BACKGROUND: Achromobacter xylosoxidans is a ubiquitous environmental gram-negative bacterium, very resistant to antibiotics. Endocarditis caused by these bacteria is extremely rare, with only 20 cases described in the literature to our knowledge. Mortality rates are high, and treatment usually involves a combination of antibiotics and surgery. Nosocomial infections predominate with a strong association between bacteremia and immunosuppression.

CASE REPORT: A 19-year-old immunocompetent male presented with endocarditis He had interatrial and interventricular communication corrected at age 11 months and aortic coarctation correction at age 10. Initial echocardiogram showed a possible interventricular patch infection, which was later ruled out. He was treated initially for endocarditis with a combination of antibiotics, but because he remained febrile after appropriate antibiotic treatment, surgery was performed. The patient had a favorable outcome after surgery and was asymptomatic on follow-up.

CONCLUSIONS: Endocarditis caused by A. xylosoxidans is extremely rare. To date, only 20 cases of IT have been reported in the literature, of which only two involved a native valve. Given the scarcity of cases reported, there is no consensus on the best treatment.

Keywords: Achromobacter denitrificans, Endocarditis, Bacterial, Heart Valves, Adult, Aortic Valve, Child, Endocarditis, Gram-Negative Bacterial Infections, Infant, young adult

Background

Achromobacter xylosoxidans is a ubiquitous, environmental gram-negative bacterium, very resistant to antibiotics.

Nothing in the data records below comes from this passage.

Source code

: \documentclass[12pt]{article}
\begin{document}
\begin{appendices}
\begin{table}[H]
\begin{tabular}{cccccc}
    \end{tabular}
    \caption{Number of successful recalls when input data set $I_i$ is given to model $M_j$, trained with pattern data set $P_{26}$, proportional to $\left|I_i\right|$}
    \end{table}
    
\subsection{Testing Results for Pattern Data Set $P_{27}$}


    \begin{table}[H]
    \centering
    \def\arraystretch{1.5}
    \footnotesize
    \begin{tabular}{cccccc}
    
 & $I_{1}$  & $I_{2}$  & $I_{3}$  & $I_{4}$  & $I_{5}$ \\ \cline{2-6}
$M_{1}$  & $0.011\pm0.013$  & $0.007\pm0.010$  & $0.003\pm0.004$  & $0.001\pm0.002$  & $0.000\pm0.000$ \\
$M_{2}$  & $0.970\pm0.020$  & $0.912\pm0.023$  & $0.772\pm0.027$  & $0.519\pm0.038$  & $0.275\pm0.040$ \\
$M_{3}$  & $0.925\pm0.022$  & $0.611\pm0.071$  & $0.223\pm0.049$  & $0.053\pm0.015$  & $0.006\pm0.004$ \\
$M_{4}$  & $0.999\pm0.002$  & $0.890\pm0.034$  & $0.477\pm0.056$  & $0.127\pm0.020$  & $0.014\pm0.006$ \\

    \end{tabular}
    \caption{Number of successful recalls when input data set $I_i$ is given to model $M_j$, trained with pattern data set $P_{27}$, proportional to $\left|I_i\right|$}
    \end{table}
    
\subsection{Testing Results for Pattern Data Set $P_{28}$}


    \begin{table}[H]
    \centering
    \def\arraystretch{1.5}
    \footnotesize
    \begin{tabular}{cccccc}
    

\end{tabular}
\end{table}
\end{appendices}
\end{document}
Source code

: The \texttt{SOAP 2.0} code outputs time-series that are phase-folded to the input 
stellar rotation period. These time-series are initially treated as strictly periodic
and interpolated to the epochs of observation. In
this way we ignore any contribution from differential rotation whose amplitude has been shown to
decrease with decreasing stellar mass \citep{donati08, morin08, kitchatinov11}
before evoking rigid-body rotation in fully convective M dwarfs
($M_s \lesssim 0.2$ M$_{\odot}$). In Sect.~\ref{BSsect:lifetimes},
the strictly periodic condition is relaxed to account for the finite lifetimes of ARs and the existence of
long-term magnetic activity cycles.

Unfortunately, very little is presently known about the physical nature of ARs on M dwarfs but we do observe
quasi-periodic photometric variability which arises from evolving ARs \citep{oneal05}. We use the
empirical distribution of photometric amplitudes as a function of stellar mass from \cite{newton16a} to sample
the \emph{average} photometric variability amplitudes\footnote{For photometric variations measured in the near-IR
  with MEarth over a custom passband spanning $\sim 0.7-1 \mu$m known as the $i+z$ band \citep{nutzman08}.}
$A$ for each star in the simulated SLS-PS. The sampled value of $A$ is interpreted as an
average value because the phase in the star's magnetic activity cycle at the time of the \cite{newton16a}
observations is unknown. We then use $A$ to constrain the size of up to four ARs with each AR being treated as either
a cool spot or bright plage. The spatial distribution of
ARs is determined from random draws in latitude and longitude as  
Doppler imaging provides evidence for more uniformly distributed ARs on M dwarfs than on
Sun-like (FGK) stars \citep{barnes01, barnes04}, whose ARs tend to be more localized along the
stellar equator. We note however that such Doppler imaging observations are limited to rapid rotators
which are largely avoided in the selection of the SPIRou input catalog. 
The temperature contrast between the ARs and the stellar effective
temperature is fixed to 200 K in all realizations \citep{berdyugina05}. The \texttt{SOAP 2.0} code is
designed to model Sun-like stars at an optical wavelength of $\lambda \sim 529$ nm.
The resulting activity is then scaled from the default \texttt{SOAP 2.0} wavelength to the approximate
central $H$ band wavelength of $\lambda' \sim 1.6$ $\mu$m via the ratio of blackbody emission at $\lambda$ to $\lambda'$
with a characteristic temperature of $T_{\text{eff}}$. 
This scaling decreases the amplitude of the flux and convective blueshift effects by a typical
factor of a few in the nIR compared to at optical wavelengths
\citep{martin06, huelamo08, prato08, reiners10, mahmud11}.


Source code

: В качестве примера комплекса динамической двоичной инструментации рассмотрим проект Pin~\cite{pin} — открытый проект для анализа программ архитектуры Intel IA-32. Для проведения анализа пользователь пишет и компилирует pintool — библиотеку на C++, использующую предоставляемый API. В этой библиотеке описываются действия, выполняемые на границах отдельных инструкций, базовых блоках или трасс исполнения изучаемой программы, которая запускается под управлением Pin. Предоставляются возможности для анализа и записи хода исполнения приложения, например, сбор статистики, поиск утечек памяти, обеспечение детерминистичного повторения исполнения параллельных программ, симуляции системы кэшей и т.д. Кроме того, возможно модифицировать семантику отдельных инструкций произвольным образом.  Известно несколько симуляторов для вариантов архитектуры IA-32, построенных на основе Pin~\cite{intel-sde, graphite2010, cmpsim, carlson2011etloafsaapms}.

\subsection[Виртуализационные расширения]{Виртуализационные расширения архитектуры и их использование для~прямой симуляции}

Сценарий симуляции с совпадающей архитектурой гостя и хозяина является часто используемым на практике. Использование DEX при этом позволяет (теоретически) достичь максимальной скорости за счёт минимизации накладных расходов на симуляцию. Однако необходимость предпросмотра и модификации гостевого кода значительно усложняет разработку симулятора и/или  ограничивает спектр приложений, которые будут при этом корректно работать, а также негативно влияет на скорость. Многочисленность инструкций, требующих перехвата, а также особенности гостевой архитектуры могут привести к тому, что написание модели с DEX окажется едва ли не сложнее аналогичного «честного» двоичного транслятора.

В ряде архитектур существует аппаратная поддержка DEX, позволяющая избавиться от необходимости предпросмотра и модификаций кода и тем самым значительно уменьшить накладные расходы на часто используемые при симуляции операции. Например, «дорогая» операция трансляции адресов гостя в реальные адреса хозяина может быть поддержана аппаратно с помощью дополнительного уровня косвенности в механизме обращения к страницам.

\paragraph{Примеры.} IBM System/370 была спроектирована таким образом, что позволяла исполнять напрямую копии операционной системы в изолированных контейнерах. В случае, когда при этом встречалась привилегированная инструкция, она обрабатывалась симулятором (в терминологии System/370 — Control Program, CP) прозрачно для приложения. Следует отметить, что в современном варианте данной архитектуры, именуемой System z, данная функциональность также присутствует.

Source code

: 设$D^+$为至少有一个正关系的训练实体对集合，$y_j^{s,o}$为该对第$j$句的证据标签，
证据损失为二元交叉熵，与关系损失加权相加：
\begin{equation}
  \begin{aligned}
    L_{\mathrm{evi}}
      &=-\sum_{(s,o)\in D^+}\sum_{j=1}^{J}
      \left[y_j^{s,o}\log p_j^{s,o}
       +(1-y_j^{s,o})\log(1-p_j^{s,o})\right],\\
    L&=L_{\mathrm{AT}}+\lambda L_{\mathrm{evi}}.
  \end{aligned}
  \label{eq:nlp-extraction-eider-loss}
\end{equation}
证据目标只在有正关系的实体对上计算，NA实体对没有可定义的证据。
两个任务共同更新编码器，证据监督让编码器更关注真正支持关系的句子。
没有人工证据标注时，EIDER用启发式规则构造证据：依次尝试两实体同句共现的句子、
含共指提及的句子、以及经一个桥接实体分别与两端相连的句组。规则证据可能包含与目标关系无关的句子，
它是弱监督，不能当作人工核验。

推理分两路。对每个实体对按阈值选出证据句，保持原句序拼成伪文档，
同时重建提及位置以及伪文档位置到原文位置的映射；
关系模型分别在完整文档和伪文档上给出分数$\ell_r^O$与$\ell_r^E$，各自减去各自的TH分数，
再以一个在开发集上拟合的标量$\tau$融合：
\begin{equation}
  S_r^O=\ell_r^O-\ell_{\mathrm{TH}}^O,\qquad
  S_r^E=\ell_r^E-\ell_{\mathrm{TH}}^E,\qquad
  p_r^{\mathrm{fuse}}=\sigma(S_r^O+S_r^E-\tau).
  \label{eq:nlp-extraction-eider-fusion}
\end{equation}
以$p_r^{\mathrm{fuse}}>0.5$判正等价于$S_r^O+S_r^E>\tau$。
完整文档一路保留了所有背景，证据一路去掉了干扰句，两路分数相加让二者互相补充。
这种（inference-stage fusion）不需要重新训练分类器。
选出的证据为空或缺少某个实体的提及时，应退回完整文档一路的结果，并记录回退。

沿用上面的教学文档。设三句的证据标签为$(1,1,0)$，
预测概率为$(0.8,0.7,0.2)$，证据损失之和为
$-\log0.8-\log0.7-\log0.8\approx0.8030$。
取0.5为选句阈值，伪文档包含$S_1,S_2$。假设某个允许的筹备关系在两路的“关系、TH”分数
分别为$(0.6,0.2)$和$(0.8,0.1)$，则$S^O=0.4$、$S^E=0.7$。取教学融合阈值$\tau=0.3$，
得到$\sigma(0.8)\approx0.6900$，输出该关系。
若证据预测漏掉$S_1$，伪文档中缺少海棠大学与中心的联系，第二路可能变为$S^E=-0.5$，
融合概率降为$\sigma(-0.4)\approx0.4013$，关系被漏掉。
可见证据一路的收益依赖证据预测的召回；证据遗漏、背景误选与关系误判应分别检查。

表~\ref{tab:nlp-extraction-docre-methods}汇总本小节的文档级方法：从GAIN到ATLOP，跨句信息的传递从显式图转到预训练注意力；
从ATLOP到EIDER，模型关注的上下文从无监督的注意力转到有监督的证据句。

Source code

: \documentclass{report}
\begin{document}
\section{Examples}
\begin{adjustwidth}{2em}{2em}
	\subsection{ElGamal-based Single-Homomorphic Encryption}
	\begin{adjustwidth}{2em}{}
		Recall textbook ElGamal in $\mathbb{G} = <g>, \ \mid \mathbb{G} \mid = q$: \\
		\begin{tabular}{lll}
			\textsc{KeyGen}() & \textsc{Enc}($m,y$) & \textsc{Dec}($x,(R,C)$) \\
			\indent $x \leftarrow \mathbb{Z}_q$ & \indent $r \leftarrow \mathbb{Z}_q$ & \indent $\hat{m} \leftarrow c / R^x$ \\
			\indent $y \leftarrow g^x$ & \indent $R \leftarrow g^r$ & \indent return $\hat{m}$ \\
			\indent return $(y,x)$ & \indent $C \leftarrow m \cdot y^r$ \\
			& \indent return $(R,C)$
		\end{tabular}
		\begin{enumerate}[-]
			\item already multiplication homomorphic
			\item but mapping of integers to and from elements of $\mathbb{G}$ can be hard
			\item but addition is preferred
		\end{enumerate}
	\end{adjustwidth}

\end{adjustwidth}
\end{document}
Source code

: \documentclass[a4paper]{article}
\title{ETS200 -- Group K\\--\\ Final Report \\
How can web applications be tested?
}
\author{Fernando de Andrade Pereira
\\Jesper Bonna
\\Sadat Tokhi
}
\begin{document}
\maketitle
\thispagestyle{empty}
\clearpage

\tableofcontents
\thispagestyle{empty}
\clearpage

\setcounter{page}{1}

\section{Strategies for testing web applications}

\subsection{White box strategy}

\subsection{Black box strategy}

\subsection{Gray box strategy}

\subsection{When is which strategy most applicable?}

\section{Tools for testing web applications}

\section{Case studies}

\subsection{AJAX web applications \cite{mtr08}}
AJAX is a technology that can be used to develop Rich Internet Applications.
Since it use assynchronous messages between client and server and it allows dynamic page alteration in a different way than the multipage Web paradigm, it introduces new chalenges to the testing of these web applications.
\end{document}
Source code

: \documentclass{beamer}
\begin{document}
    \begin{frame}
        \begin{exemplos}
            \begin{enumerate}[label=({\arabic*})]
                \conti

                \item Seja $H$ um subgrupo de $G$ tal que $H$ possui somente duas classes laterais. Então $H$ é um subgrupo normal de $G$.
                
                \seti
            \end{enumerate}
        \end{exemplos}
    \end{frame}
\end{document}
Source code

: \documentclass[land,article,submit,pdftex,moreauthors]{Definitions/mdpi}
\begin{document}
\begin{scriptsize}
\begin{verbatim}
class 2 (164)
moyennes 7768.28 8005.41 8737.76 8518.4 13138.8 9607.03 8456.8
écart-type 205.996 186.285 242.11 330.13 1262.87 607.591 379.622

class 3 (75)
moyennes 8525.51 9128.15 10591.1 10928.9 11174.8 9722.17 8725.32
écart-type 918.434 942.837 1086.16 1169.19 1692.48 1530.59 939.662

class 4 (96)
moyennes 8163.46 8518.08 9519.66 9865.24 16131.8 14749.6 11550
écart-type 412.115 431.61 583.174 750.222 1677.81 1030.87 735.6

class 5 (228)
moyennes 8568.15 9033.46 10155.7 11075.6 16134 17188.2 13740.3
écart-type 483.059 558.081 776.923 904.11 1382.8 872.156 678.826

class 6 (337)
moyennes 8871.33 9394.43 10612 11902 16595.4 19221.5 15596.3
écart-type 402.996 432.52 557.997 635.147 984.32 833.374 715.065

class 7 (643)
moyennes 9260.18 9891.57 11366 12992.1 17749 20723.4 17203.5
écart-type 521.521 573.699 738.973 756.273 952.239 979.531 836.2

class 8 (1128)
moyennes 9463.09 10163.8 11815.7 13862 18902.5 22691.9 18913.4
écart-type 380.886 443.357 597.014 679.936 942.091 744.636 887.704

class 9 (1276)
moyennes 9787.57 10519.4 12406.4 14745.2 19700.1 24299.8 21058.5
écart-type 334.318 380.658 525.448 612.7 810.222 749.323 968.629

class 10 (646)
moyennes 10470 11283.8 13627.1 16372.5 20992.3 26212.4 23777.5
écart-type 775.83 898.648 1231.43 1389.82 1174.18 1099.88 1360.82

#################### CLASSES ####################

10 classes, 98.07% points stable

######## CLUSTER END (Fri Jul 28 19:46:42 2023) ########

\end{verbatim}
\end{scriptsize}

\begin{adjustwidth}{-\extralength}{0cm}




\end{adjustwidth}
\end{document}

Endocarditis caused by these bacteria is extremely rare, with only 20 cases described in the literature to our knowledge. Mortality rates are high [1], and treatment usually involves a combination of antibiotics and surgery. Nosocomial infections predominate with a strong association between bacteremia and immunosuppression [2]. Here, we present a case of endocarditis caused by these uncommon bacteria in the native valve in an immunocompetent patient with no recent hospitalizations and a history of cardiac surgery, who survived after a combination of surgical and antibiotic treatment.

Case Report

A 19-year-old man presented with a history of approximately 1 month of intermittent fevers, chills, dry cough, and pleuritic chest pain. He lost about 10 lb during this period and had progressive fatigue. He had a medical history of interatrial and interventricular communication corrected at 11 months of age and aortic coarctation correction at age 10.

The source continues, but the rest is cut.